Reading for Thursday, Fifth Week in Ordinary Time Year A. Liturgical Colour: green
First Reading: (Genesis 2: 18-25)
Responsorial Psalm: (Psalms 128:1-2, 3, 4-5)
Gospel: (Mark 7:24-30)
First Reading: (Genesis 2:18-25)
Yahweh God said, ‘It is not right that the man should be alone. I shall make him a helper.’ So from the soil Yahweh God fashioned all the wild animals and all the birds of heaven. These he brought to the man to see what he would call them; each one was to bear the name the man would give it.
The man gave names to all the cattle, all the birds of heaven and all the wild animals. But no helper suitable for the man was found for him. Then, Yahweh God made the man fall into a deep sleep.

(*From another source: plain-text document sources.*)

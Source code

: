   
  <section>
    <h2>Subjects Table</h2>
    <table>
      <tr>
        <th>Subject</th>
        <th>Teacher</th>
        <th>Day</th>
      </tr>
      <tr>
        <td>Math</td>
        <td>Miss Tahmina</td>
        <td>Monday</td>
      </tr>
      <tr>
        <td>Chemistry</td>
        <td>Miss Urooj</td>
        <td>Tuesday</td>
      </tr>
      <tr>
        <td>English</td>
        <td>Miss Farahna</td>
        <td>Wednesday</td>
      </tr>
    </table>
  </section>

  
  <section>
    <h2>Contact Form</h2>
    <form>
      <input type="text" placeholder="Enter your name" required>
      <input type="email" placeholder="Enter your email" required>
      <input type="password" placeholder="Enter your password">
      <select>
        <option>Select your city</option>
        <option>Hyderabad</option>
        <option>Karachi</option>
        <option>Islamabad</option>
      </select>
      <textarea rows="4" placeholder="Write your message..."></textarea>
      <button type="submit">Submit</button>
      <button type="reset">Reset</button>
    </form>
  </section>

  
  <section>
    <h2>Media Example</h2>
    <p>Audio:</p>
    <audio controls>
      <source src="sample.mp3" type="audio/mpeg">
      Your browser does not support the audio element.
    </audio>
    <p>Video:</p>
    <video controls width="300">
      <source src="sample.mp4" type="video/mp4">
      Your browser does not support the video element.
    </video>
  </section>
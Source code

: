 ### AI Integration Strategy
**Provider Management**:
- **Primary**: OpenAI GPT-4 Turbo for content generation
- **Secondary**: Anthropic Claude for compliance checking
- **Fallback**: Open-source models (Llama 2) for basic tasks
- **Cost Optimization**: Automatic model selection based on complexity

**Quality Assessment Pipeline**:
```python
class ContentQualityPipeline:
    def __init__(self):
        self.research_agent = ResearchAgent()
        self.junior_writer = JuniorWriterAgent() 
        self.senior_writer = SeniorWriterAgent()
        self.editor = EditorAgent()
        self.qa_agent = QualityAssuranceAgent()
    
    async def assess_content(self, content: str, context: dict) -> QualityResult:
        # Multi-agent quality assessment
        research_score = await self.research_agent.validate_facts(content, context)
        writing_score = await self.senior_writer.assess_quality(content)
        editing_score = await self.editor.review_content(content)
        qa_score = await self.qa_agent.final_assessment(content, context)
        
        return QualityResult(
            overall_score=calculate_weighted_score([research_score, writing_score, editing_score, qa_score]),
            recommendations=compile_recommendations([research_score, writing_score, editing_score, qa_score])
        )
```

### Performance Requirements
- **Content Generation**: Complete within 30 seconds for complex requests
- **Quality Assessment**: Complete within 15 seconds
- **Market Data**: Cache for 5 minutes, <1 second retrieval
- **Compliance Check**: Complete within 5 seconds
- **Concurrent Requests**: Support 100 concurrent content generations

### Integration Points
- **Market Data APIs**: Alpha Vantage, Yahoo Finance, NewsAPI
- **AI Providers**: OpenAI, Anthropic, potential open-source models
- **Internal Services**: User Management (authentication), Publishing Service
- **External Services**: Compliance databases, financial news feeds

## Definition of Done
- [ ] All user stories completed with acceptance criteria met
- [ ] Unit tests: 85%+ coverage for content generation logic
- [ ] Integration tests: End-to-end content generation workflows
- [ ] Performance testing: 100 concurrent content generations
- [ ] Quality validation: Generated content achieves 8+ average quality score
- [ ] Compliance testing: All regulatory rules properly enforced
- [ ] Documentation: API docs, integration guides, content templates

And, while he was asleep, he took one of his ribs and closed the flesh up again forthwith. Yahweh God fashioned the rib he had taken from the man into a woman, and brought her to the man. And the man said: This one at last is bone of my bones and flesh of my flesh! She is to be called Woman, because she was taken from Man.

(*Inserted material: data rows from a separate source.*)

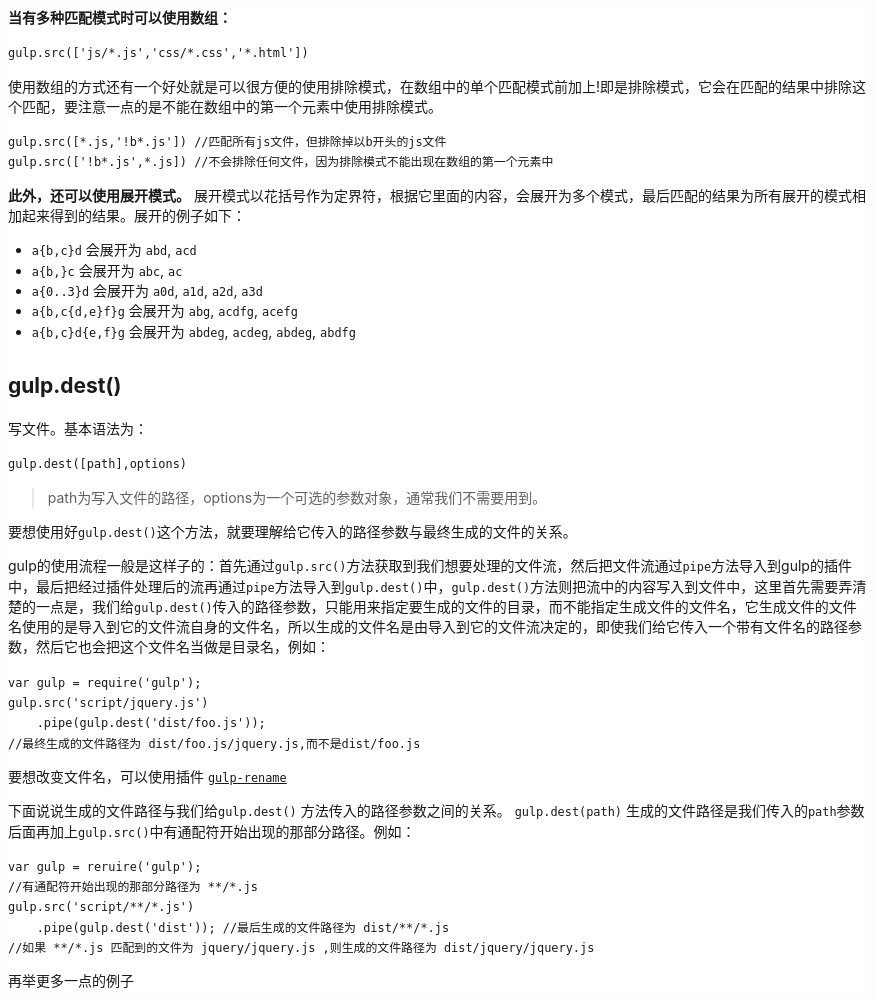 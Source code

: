 **当有多种匹配模式时可以使用数组：**

```
gulp.src(['js/*.js','css/*.css','*.html'])
```

使用数组的方式还有一个好处就是可以很方便的使用排除模式，在数组中的单个匹配模式前加上!即是排除模式，它会在匹配的结果中排除这个匹配，要注意一点的是不能在数组中的第一个元素中使用排除模式。

```
gulp.src([*.js,'!b*.js']) //匹配所有js文件，但排除掉以b开头的js文件
gulp.src(['!b*.js',*.js]) //不会排除任何文件，因为排除模式不能出现在数组的第一个元素中
```

**此外，还可以使用展开模式。** 展开模式以花括号作为定界符，根据它里面的内容，会展开为多个模式，最后匹配的结果为所有展开的模式相加起来得到的结果。展开的例子如下：

-  `a{b,c}d` 会展开为 `abd`, `acd`
- `a{b,}c` 会展开为 `abc`, `ac`
- `a{0..3}d` 会展开为 `a0d`, `a1d`, `a2d`, `a3d`
- `a{b,c{d,e}f}g` 会展开为 `abg`, `acdfg`, `acefg`
- `a{b,c}d{e,f}g` 会展开为 `abdeg`, `acdeg`, `abdeg`, `abdfg`

## gulp.dest()
写文件。基本语法为：

```
gulp.dest([path],options)
```

> path为写入文件的路径，options为一个可选的参数对象，通常我们不需要用到。 

要想使用好`gulp.dest()`这个方法，就要理解给它传入的路径参数与最终生成的文件的关系。

gulp的使用流程一般是这样子的：首先通过`gulp.src()`方法获取到我们想要处理的文件流，然后把文件流通过`pipe`方法导入到gulp的插件中，最后把经过插件处理后的流再通过`pipe`方法导入到`gulp.dest()`中，`gulp.dest()`方法则把流中的内容写入到文件中，这里首先需要弄清楚的一点是，我们给`gulp.dest()`传入的路径参数，只能用来指定要生成的文件的目录，而不能指定生成文件的文件名，它生成文件的文件名使用的是导入到它的文件流自身的文件名，所以生成的文件名是由导入到它的文件流决定的，即使我们给它传入一个带有文件名的路径参数，然后它也会把这个文件名当做是目录名，例如：

```
var gulp = require('gulp');
gulp.src('script/jquery.js')
    .pipe(gulp.dest('dist/foo.js'));
//最终生成的文件路径为 dist/foo.js/jquery.js,而不是dist/foo.js
```

要想改变文件名，可以使用插件 [`gulp-rename`](https://www.npmjs.com/package/gulp-rename)

下面说说生成的文件路径与我们给`gulp.dest()` 方法传入的路径参数之间的关系。
`gulp.dest(path)` 生成的文件路径是我们传入的`path`参数后面再加上`gulp.src()`中有通配符开始出现的那部分路径。例如：

```
var gulp = reruire('gulp');
//有通配符开始出现的那部分路径为 **/*.js
gulp.src('script/**/*.js')
    .pipe(gulp.dest('dist')); //最后生成的文件路径为 dist/**/*.js
//如果 **/*.js 匹配到的文件为 jquery/jquery.js ,则生成的文件路径为 dist/jquery/jquery.js
```

再举更多一点的例子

This is why a man leaves his father and mother and becomes attached to his wife, and they become one flesh. Now, both of them were naked, the man and his wife, but they felt no shame before each other.
Responsorial Psalm: (Psalms 128:1-2, 3, 4-5)
How blessed are all who fear Yahweh, who walk in his ways!
Your own labours will yield you a living, happy and prosperous will you be.
Your wife a fruitful vine in the inner places of your house. Your children round your table like shoots of an olive tree.
Such are the blessings that fall on those who fear Yahweh.
May Yahweh bless you from Zion! May you see Jerusalem prosper all the days of your life,
Gospel: (Mark 7:24-30)
He left that place and set out for the territory of Tyre. There he went into a house and did not want anyone to know he was there; but he could not pass unrecognised.
At once a woman whose little daughter had an unclean spirit heard about him and came and fell at his feet. Now this woman was a gentile, by birth a Syro-Phoenician, and she begged him to drive the devil out of her daughter.
And he said to her, ‘The children should be fed first, because it is not fair to take the children’s food and throw it to little dogs.’ But she spoke up, ‘Ah yes, sir,’ she replied, ‘but little dogs under the table eat the scraps from the children.’
And he said to her, ‘For saying this you may go home happy; the devil has gone out of your daughter.’ So she went off home and found the child lying on the bed and the devil gone.